TASK STATEMENT >>
From the line with "도성 이름은 아윗이며" to the final line of the records, every line is to be duplicated exactly, both of those lines included.

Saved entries
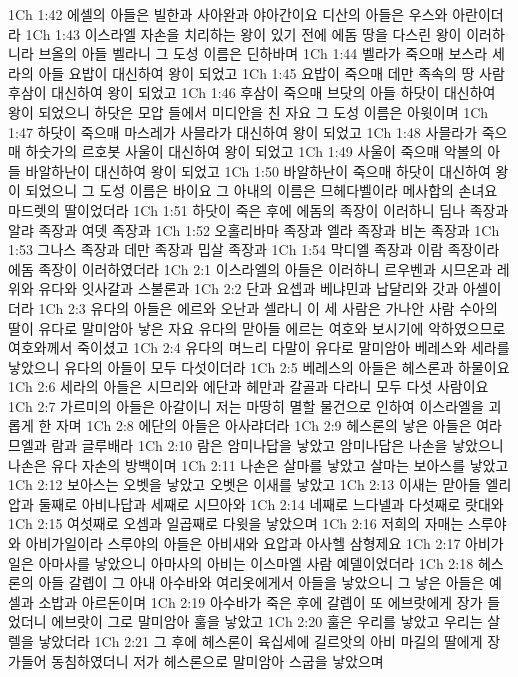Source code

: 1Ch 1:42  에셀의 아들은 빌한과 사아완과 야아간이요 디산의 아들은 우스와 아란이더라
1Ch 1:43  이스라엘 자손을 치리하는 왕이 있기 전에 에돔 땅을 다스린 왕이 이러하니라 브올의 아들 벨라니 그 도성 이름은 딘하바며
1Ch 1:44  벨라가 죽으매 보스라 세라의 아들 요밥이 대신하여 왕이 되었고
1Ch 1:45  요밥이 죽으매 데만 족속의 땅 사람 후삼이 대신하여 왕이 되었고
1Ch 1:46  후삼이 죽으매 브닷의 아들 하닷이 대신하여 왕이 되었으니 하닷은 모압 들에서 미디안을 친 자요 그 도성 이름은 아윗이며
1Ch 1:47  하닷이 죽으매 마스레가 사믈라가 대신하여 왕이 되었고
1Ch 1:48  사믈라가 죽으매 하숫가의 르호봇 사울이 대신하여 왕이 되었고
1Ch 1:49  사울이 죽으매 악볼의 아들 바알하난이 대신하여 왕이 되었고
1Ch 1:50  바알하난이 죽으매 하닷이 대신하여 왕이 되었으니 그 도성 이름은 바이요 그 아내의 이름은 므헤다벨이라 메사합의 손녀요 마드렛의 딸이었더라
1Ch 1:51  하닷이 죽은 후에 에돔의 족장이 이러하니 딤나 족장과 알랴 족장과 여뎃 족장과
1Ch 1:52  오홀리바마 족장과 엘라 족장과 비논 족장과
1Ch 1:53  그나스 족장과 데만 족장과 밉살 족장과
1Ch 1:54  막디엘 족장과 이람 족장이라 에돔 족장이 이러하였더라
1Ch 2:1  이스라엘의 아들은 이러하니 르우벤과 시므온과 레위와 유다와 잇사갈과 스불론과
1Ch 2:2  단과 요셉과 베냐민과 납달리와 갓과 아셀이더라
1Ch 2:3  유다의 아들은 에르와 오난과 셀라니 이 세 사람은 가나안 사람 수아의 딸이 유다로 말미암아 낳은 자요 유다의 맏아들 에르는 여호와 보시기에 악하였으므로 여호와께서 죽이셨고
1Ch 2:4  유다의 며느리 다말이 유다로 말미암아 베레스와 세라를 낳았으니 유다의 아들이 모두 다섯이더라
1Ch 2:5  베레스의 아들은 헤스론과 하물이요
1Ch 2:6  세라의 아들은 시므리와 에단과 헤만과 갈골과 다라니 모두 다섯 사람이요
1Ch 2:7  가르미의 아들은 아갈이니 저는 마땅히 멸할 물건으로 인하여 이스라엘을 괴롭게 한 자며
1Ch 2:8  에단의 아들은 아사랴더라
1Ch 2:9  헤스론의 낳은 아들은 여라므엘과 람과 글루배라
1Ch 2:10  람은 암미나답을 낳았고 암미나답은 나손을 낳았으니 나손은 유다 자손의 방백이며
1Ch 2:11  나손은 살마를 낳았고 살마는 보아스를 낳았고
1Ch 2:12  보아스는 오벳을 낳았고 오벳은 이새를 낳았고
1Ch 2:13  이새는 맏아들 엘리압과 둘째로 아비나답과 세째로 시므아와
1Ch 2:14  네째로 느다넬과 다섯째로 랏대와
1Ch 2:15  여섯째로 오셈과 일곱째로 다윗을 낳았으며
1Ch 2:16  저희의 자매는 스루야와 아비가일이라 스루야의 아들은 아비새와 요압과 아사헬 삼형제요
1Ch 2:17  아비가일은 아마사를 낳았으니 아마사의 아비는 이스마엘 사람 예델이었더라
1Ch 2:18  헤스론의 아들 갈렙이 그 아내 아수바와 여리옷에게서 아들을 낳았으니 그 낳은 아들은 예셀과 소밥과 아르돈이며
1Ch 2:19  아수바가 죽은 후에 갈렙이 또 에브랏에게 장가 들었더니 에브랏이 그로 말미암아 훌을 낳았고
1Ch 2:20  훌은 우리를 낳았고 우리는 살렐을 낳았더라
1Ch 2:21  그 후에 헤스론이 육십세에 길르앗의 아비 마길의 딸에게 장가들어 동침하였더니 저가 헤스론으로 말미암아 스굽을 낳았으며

RESPONSE TO THIS EXERCISE >>
1Ch 1:46  후삼이 죽으매 브닷의 아들 하닷이 대신하여 왕이 되었으니 하닷은 모압 들에서 미디안을 친 자요 그 도성 이름은 아윗이며
1Ch 1:47  하닷이 죽으매 마스레가 사믈라가 대신하여 왕이 되었고
1Ch 1:48  사믈라가 죽으매 하숫가의 르호봇 사울이 대신하여 왕이 되었고
1Ch 1:49  사울이 죽으매 악볼의 아들 바알하난이 대신하여 왕이 되었고
1Ch 1:50  바알하난이 죽으매 하닷이 대신하여 왕이 되었으니 그 도성 이름은 바이요 그 아내의 이름은 므헤다벨이라 메사합의 손녀요 마드렛의 딸이었더라
1Ch 1:51  하닷이 죽은 후에 에돔의 족장이 이러하니 딤나 족장과 알랴 족장과 여뎃 족장과
1Ch 1:52  오홀리바마 족장과 엘라 족장과 비논 족장과
1Ch 1:53  그나스 족장과 데만 족장과 밉살 족장과
1Ch 1:54  막디엘 족장과 이람 족장이라 에돔 족장이 이러하였더라
1Ch 2:1  이스라엘의 아들은 이러하니 르우벤과 시므온과 레위와 유다와 잇사갈과 스불론과
1Ch 2:2  단과 요셉과 베냐민과 납달리와 갓과 아셀이더라
1Ch 2:3  유다의 아들은 에르와 오난과 셀라니 이 세 사람은 가나안 사람 수아의 딸이 유다로 말미암아 낳은 자요 유다의 맏아들 에르는 여호와 보시기에 악하였으므로 여호와께서 죽이셨고
1Ch 2:4  유다의 며느리 다말이 유다로 말미암아 베레스와 세라를 낳았으니 유다의 아들이 모두 다섯이더라
1Ch 2:5  베레스의 아들은 헤스론과 하물이요
1Ch 2:6  세라의 아들은 시므리와 에단과 헤만과 갈골과 다라니 모두 다섯 사람이요
1Ch 2:7  가르미의 아들은 아갈이니 저는 마땅히 멸할 물건으로 인하여 이스라엘을 괴롭게 한 자며
1Ch 2:8  에단의 아들은 아사랴더라
1Ch 2:9  헤스론의 낳은 아들은 여라므엘과 람과 글루배라
1Ch 2:10  람은 암미나답을 낳았고 암미나답은 나손을 낳았으니 나손은 유다 자손의 방백이며
1Ch 2:11  나손은 살마를 낳았고 살마는 보아스를 낳았고
1Ch 2:12  보아스는 오벳을 낳았고 오벳은 이새를 낳았고
1Ch 2:13  이새는 맏아들 엘리압과 둘째로 아비나답과 세째로 시므아와
1Ch 2:14  네째로 느다넬과 다섯째로 랏대와
1Ch 2:15  여섯째로 오셈과 일곱째로 다윗을 낳았으며
1Ch 2:16  저희의 자매는 스루야와 아비가일이라 스루야의 아들은 아비새와 요압과 아사헬 삼형제요
1Ch 2:17  아비가일은 아마사를 낳았으니 아마사의 아비는 이스마엘 사람 예델이었더라
1Ch 2:18  헤스론의 아들 갈렙이 그 아내 아수바와 여리옷에게서 아들을 낳았으니 그 낳은 아들은 예셀과 소밥과 아르돈이며
1Ch 2:19  아수바가 죽은 후에 갈렙이 또 에브랏에게 장가 들었더니 에브랏이 그로 말미암아 훌을 낳았고
1Ch 2:20  훌은 우리를 낳았고 우리는 살렐을 낳았더라
1Ch 2:21  그 후에 헤스론이 육십세에 길르앗의 아비 마길의 딸에게 장가들어 동침하였더니 저가 헤스론으로 말미암아 스굽을 낳았으며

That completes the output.